Among the lines below, restate word for word only those from the line with "- [ ] Magnetic Field Modelling" through the line with "both the simulation", with both end lines kept.

*** Dataset ***

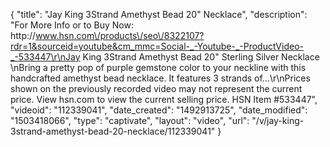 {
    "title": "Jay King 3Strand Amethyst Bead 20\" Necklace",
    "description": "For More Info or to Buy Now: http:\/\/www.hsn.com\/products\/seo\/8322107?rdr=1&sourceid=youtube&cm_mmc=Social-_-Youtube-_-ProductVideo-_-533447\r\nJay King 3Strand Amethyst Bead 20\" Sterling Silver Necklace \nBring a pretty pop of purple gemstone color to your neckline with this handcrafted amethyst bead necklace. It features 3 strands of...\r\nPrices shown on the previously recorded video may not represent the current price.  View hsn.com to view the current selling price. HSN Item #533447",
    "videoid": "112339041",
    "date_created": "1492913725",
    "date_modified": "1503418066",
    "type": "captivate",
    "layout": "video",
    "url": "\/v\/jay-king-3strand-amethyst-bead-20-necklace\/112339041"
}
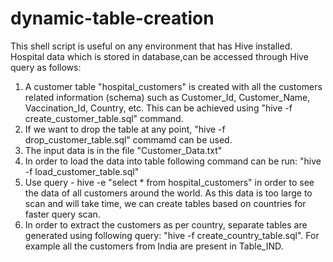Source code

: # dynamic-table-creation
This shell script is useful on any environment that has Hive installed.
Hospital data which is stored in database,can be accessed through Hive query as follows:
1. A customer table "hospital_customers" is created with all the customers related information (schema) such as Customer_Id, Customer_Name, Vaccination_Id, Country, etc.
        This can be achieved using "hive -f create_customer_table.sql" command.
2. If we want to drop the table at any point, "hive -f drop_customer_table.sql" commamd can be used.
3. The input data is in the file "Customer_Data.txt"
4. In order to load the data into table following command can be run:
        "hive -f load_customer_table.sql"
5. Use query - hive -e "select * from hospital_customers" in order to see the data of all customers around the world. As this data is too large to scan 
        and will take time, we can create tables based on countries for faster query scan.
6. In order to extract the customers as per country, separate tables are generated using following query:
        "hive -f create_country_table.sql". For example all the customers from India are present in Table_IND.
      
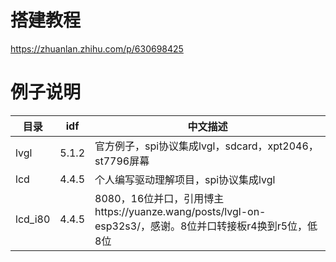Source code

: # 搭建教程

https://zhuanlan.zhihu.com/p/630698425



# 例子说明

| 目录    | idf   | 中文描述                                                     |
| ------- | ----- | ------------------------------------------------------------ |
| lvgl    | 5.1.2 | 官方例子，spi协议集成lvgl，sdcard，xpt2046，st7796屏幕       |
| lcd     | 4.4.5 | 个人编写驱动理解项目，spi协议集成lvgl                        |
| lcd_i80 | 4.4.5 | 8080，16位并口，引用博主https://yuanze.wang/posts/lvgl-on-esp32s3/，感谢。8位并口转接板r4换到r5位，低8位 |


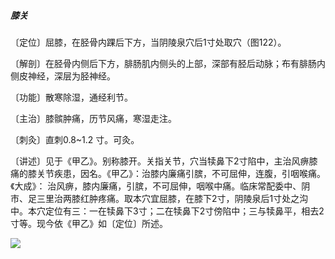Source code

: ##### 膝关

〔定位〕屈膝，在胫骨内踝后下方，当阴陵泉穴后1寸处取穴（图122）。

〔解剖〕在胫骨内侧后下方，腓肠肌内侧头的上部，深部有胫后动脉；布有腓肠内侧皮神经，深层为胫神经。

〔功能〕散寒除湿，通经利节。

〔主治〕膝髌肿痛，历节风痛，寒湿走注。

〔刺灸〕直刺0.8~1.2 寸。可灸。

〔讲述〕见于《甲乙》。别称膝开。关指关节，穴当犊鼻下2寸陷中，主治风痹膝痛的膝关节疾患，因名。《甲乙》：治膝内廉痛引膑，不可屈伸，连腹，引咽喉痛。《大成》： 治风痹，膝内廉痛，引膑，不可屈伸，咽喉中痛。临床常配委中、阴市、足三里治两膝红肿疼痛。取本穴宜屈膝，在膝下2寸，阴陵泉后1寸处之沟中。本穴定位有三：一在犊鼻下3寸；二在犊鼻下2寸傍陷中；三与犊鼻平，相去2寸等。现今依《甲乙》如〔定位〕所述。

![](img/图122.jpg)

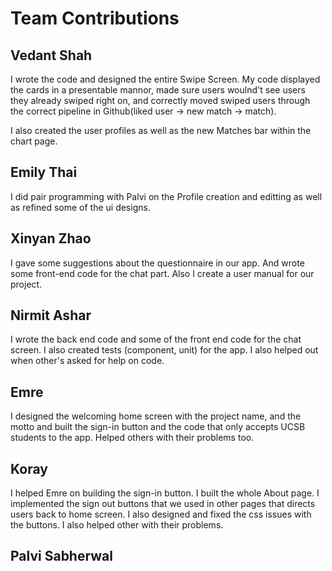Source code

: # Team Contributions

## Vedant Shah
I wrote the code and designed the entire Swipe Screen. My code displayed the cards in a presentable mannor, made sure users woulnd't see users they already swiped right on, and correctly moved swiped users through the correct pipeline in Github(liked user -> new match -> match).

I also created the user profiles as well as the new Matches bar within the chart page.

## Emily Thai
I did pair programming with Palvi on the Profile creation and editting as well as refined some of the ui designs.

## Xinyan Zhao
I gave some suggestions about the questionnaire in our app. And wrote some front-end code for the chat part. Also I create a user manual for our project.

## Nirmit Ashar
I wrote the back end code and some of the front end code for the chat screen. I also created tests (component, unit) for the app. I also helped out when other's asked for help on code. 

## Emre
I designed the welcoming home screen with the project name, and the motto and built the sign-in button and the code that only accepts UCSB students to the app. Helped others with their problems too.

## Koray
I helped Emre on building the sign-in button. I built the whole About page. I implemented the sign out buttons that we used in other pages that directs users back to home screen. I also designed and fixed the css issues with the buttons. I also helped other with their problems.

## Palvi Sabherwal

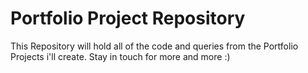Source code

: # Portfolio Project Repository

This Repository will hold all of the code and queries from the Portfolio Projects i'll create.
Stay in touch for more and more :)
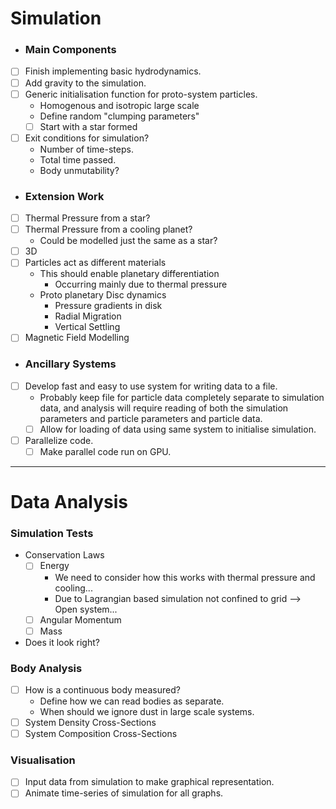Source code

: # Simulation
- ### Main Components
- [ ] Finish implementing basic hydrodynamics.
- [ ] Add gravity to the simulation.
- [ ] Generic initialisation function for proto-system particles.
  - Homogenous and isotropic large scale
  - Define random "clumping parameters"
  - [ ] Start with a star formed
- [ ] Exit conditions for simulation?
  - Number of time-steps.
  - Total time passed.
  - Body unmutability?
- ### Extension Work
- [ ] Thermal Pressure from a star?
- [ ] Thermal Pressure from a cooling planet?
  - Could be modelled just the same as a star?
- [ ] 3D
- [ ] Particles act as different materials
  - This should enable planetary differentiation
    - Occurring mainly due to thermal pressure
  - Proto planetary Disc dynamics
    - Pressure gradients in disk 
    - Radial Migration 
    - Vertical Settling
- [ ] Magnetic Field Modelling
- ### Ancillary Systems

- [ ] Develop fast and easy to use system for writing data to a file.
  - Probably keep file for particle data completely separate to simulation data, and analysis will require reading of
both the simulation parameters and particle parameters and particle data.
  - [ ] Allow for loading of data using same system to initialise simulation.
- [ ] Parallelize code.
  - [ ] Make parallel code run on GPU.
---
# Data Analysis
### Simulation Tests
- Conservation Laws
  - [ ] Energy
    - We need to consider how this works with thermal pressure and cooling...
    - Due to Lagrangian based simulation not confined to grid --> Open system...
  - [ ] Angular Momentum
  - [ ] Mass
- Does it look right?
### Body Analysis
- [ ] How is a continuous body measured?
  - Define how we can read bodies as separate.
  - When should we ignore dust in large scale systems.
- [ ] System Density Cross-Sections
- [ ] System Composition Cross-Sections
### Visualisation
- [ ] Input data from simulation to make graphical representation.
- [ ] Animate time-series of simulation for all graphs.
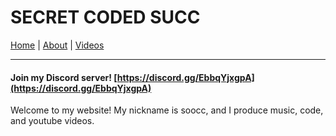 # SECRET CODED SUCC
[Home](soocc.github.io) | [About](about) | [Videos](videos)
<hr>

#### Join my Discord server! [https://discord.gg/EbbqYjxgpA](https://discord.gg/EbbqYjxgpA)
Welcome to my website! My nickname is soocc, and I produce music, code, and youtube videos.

*** End of Dataset ***
*** Dataset ***

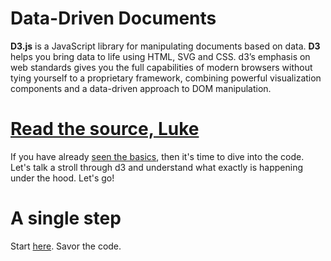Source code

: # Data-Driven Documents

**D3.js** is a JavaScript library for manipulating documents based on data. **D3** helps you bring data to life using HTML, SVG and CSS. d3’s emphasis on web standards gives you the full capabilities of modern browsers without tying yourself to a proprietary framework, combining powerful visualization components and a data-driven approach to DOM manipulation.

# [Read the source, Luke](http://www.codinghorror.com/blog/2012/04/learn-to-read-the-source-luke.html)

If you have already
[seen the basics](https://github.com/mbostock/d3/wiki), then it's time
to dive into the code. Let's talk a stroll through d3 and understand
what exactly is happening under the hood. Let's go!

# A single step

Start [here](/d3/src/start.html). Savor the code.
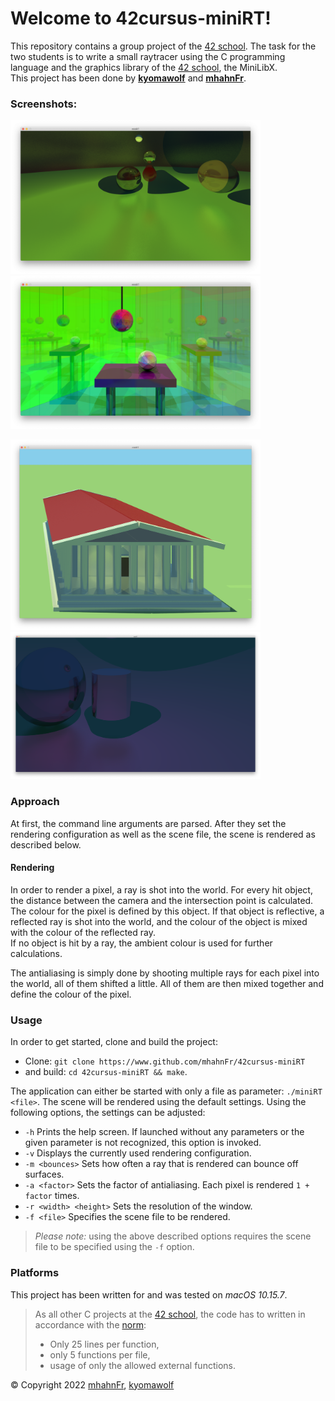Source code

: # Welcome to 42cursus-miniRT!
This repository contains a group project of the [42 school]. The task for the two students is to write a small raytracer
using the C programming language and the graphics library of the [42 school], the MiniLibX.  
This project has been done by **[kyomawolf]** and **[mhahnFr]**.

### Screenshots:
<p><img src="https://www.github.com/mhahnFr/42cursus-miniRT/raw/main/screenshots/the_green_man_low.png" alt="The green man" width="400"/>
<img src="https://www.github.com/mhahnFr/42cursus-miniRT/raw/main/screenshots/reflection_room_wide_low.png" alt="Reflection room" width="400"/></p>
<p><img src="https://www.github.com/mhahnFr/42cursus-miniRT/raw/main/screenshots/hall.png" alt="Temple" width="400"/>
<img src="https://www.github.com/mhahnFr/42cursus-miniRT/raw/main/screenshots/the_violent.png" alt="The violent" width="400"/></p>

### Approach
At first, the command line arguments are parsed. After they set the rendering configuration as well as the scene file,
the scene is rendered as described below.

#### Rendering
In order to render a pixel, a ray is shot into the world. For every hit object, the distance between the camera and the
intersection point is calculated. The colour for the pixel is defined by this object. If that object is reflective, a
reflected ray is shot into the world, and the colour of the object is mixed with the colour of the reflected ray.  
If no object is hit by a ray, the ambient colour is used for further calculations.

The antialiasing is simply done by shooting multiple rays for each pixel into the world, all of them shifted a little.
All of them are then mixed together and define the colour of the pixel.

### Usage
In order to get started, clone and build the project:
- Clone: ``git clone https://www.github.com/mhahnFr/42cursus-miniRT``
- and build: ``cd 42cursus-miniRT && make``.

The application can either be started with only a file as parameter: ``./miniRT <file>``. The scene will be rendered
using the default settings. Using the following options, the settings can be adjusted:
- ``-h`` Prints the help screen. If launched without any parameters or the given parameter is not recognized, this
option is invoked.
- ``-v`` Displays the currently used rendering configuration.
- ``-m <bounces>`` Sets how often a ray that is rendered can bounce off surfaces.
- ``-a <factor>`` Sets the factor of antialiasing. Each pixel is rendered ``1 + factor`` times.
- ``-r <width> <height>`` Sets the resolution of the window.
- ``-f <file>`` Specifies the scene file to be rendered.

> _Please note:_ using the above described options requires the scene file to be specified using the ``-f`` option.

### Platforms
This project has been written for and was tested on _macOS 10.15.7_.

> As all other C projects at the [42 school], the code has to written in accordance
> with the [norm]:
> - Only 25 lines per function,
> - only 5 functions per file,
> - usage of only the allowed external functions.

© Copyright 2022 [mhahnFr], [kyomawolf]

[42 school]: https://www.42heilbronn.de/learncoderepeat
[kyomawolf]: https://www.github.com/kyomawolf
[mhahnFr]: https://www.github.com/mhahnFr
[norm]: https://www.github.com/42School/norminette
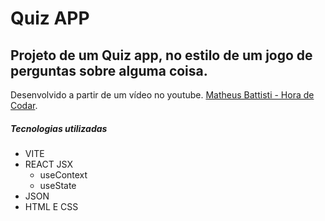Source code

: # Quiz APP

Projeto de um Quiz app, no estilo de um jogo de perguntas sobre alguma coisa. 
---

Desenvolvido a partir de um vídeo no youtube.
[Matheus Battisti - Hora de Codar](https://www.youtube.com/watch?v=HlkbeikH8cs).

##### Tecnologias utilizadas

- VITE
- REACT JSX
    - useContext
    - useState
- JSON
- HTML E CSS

*** End of Dataset ***
*** Dataset ***

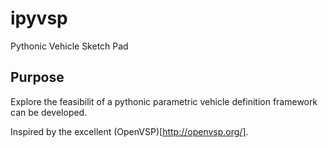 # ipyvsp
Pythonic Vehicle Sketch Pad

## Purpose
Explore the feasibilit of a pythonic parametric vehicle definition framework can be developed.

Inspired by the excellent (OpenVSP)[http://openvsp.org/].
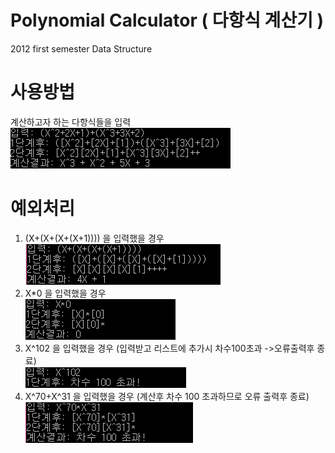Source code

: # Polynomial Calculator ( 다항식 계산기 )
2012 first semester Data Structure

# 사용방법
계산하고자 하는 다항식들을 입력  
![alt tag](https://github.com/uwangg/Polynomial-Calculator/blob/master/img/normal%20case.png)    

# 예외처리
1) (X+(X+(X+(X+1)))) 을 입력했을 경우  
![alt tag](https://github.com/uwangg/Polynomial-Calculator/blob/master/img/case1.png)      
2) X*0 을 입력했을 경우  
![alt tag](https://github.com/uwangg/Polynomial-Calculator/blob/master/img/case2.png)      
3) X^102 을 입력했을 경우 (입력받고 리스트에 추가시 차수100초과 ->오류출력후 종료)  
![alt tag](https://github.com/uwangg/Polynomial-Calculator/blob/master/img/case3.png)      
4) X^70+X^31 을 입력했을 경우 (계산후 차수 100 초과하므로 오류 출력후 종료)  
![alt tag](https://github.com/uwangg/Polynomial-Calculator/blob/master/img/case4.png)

*** End of Dataset ***

- Answer below -
- [ ] Magnetic Field Modelling
- ### Ancillary Systems

- [ ] Develop fast and easy to use system for writing data to a file.
  - Probably keep file for particle data completely separate to simulation data, and analysis will require reading of
both the simulation parameters and particle parameters and particle data.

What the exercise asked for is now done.